● **TASK STATEMENT**: Repeat the entries below exactly. Drop the pictures.

PROVIDED DATA Start Marker

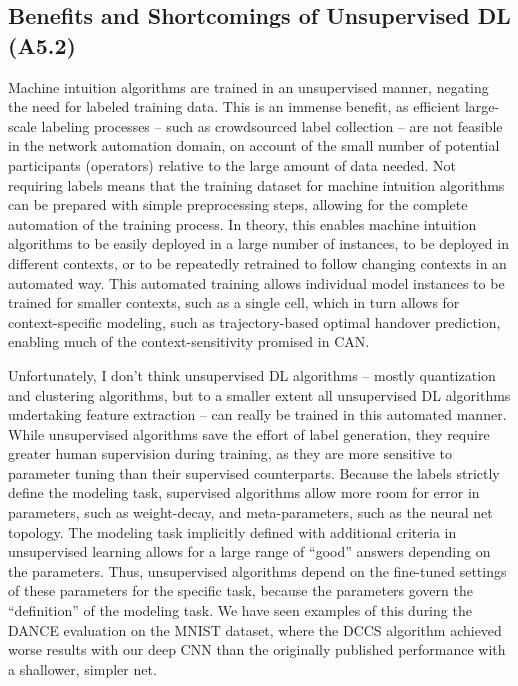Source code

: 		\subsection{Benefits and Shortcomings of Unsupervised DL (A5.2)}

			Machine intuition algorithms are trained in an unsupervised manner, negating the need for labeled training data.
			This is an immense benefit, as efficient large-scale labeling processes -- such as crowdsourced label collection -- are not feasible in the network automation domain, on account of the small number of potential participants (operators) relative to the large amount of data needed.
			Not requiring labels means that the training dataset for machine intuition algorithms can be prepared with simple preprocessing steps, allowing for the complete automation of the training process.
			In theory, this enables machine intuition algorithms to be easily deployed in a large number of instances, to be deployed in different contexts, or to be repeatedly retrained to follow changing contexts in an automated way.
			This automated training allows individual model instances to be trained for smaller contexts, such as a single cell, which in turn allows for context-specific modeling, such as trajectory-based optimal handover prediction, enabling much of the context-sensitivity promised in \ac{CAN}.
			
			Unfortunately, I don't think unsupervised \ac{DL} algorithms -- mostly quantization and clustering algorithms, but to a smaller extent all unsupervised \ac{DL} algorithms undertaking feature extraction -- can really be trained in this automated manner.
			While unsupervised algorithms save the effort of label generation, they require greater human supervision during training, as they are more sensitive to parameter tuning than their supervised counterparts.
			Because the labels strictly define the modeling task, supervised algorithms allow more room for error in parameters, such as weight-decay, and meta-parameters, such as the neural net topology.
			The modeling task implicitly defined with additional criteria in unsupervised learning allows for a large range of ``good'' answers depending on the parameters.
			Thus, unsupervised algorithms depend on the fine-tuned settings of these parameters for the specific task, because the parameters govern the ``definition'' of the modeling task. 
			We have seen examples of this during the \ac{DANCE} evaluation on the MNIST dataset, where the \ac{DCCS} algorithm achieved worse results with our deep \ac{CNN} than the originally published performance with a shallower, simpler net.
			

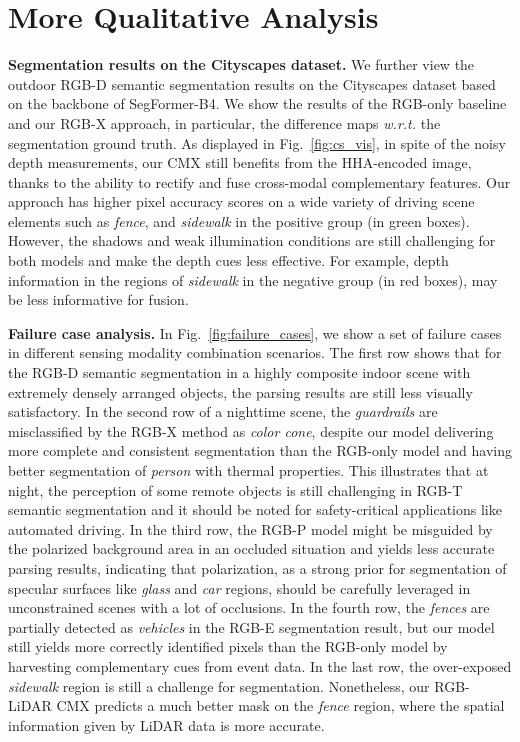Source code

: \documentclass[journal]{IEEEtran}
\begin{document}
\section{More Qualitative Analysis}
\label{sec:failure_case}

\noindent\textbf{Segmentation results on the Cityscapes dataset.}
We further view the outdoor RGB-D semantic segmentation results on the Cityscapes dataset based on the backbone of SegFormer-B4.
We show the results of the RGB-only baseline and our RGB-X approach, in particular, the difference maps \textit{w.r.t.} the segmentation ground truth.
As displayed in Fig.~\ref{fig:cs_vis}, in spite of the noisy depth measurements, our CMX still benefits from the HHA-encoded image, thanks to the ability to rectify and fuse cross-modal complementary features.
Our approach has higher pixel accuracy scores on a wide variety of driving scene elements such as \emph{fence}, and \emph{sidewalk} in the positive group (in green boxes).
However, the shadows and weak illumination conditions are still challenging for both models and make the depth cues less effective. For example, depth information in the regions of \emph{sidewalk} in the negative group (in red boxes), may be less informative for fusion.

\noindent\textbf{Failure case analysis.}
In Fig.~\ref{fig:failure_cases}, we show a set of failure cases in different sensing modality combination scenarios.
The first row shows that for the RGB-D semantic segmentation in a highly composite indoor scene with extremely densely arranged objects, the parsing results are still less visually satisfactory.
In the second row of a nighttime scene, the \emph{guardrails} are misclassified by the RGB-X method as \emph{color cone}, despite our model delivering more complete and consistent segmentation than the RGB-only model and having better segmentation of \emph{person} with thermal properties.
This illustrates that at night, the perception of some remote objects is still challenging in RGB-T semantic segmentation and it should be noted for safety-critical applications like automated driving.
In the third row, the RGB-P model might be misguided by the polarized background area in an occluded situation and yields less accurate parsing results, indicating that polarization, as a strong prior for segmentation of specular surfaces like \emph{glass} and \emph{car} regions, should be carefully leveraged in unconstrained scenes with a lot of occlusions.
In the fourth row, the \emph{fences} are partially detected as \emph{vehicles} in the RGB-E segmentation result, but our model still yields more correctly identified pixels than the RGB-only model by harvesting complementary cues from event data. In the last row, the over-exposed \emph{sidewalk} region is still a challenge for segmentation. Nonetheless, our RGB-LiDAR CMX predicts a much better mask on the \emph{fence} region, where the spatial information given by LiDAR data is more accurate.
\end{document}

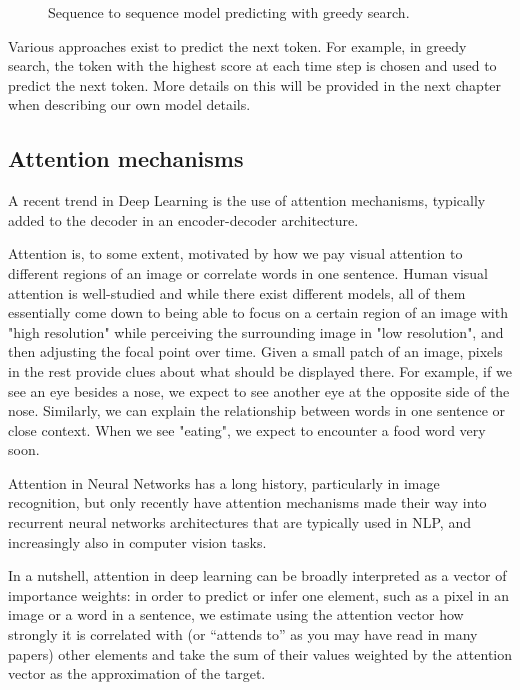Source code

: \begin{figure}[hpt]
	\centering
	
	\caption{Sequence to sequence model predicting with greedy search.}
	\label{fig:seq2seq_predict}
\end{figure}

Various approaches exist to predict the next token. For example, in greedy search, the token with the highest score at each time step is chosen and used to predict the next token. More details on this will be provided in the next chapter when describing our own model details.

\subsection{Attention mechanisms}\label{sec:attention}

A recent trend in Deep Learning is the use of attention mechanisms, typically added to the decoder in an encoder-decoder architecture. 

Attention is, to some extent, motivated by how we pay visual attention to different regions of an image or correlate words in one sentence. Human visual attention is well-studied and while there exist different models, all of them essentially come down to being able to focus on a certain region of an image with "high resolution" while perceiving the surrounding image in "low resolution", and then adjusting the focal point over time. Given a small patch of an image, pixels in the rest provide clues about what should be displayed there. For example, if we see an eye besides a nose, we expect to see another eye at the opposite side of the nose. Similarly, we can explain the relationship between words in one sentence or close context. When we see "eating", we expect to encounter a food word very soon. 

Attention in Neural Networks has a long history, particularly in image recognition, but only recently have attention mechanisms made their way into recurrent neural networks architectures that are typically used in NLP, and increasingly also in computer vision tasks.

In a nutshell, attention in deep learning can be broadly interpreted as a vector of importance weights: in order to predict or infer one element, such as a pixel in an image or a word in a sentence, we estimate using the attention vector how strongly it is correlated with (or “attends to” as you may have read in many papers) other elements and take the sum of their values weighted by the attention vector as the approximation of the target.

PROVIDED DATA End Marker

● **WORKED SOLUTION**:
Source code

: 		\subsection{Benefits and Shortcomings of Unsupervised DL (A5.2)}

			Machine intuition algorithms are trained in an unsupervised manner, negating the need for labeled training data.
			This is an immense benefit, as efficient large-scale labeling processes -- such as crowdsourced label collection -- are not feasible in the network automation domain, on account of the small number of potential participants (operators) relative to the large amount of data needed.
			Not requiring labels means that the training dataset for machine intuition algorithms can be prepared with simple preprocessing steps, allowing for the complete automation of the training process.
			In theory, this enables machine intuition algorithms to be easily deployed in a large number of instances, to be deployed in different contexts, or to be repeatedly retrained to follow changing contexts in an automated way.
			This automated training allows individual model instances to be trained for smaller contexts, such as a single cell, which in turn allows for context-specific modeling, such as trajectory-based optimal handover prediction, enabling much of the context-sensitivity promised in \ac{CAN}.
			
			Unfortunately, I don't think unsupervised \ac{DL} algorithms -- mostly quantization and clustering algorithms, but to a smaller extent all unsupervised \ac{DL} algorithms undertaking feature extraction -- can really be trained in this automated manner.
			While unsupervised algorithms save the effort of label generation, they require greater human supervision during training, as they are more sensitive to parameter tuning than their supervised counterparts.
			Because the labels strictly define the modeling task, supervised algorithms allow more room for error in parameters, such as weight-decay, and meta-parameters, such as the neural net topology.
			The modeling task implicitly defined with additional criteria in unsupervised learning allows for a large range of ``good'' answers depending on the parameters.
			Thus, unsupervised algorithms depend on the fine-tuned settings of these parameters for the specific task, because the parameters govern the ``definition'' of the modeling task. 
			We have seen examples of this during the \ac{DANCE} evaluation on the MNIST dataset, where the \ac{DCCS} algorithm achieved worse results with our deep \ac{CNN} than the originally published performance with a shallower, simpler net.
			

Source code

: \documentclass[journal]{IEEEtran}
\begin{document}
\section{More Qualitative Analysis}
\label{sec:failure_case}

\noindent\textbf{Segmentation results on the Cityscapes dataset.}
We further view the outdoor RGB-D semantic segmentation results on the Cityscapes dataset based on the backbone of SegFormer-B4.
We show the results of the RGB-only baseline and our RGB-X approach, in particular, the difference maps \textit{w.r.t.} the segmentation ground truth.
As displayed in Fig.~\ref{fig:cs_vis}, in spite of the noisy depth measurements, our CMX still benefits from the HHA-encoded image, thanks to the ability to rectify and fuse cross-modal complementary features.
Our approach has higher pixel accuracy scores on a wide variety of driving scene elements such as \emph{fence}, and \emph{sidewalk} in the positive group (in green boxes).
However, the shadows and weak illumination conditions are still challenging for both models and make the depth cues less effective. For example, depth information in the regions of \emph{sidewalk} in the negative group (in red boxes), may be less informative for fusion.

\noindent\textbf{Failure case analysis.}
In Fig.~\ref{fig:failure_cases}, we show a set of failure cases in different sensing modality combination scenarios.
The first row shows that for the RGB-D semantic segmentation in a highly composite indoor scene with extremely densely arranged objects, the parsing results are still less visually satisfactory.
In the second row of a nighttime scene, the \emph{guardrails} are misclassified by the RGB-X method as \emph{color cone}, despite our model delivering more complete and consistent segmentation than the RGB-only model and having better segmentation of \emph{person} with thermal properties.
This illustrates that at night, the perception of some remote objects is still challenging in RGB-T semantic segmentation and it should be noted for safety-critical applications like automated driving.
In the third row, the RGB-P model might be misguided by the polarized background area in an occluded situation and yields less accurate parsing results, indicating that polarization, as a strong prior for segmentation of specular surfaces like \emph{glass} and \emph{car} regions, should be carefully leveraged in unconstrained scenes with a lot of occlusions.
In the fourth row, the \emph{fences} are partially detected as \emph{vehicles} in the RGB-E segmentation result, but our model still yields more correctly identified pixels than the RGB-only model by harvesting complementary cues from event data. In the last row, the over-exposed \emph{sidewalk} region is still a challenge for segmentation. Nonetheless, our RGB-LiDAR CMX predicts a much better mask on the \emph{fence} region, where the spatial information given by LiDAR data is more accurate.
\end{document}

Source code

: \begin{figure}[hpt]
	\centering
	
	\caption{Sequence to sequence model predicting with greedy search.}
	\label{fig:seq2seq_predict}
\end{figure}

Various approaches exist to predict the next token. For example, in greedy search, the token with the highest score at each time step is chosen and used to predict the next token. More details on this will be provided in the next chapter when describing our own model details.

\subsection{Attention mechanisms}\label{sec:attention}

A recent trend in Deep Learning is the use of attention mechanisms, typically added to the decoder in an encoder-decoder architecture. 

Attention is, to some extent, motivated by how we pay visual attention to different regions of an image or correlate words in one sentence. Human visual attention is well-studied and while there exist different models, all of them essentially come down to being able to focus on a certain region of an image with "high resolution" while perceiving the surrounding image in "low resolution", and then adjusting the focal point over time. Given a small patch of an image, pixels in the rest provide clues about what should be displayed there. For example, if we see an eye besides a nose, we expect to see another eye at the opposite side of the nose. Similarly, we can explain the relationship between words in one sentence or close context. When we see "eating", we expect to encounter a food word very soon. 

Attention in Neural Networks has a long history, particularly in image recognition, but only recently have attention mechanisms made their way into recurrent neural networks architectures that are typically used in NLP, and increasingly also in computer vision tasks.

In a nutshell, attention in deep learning can be broadly interpreted as a vector of importance weights: in order to predict or infer one element, such as a pixel in an image or a word in a sentence, we estimate using the attention vector how strongly it is correlated with (or “attends to” as you may have read in many papers) other elements and take the sum of their values weighted by the attention vector as the approximation of the target.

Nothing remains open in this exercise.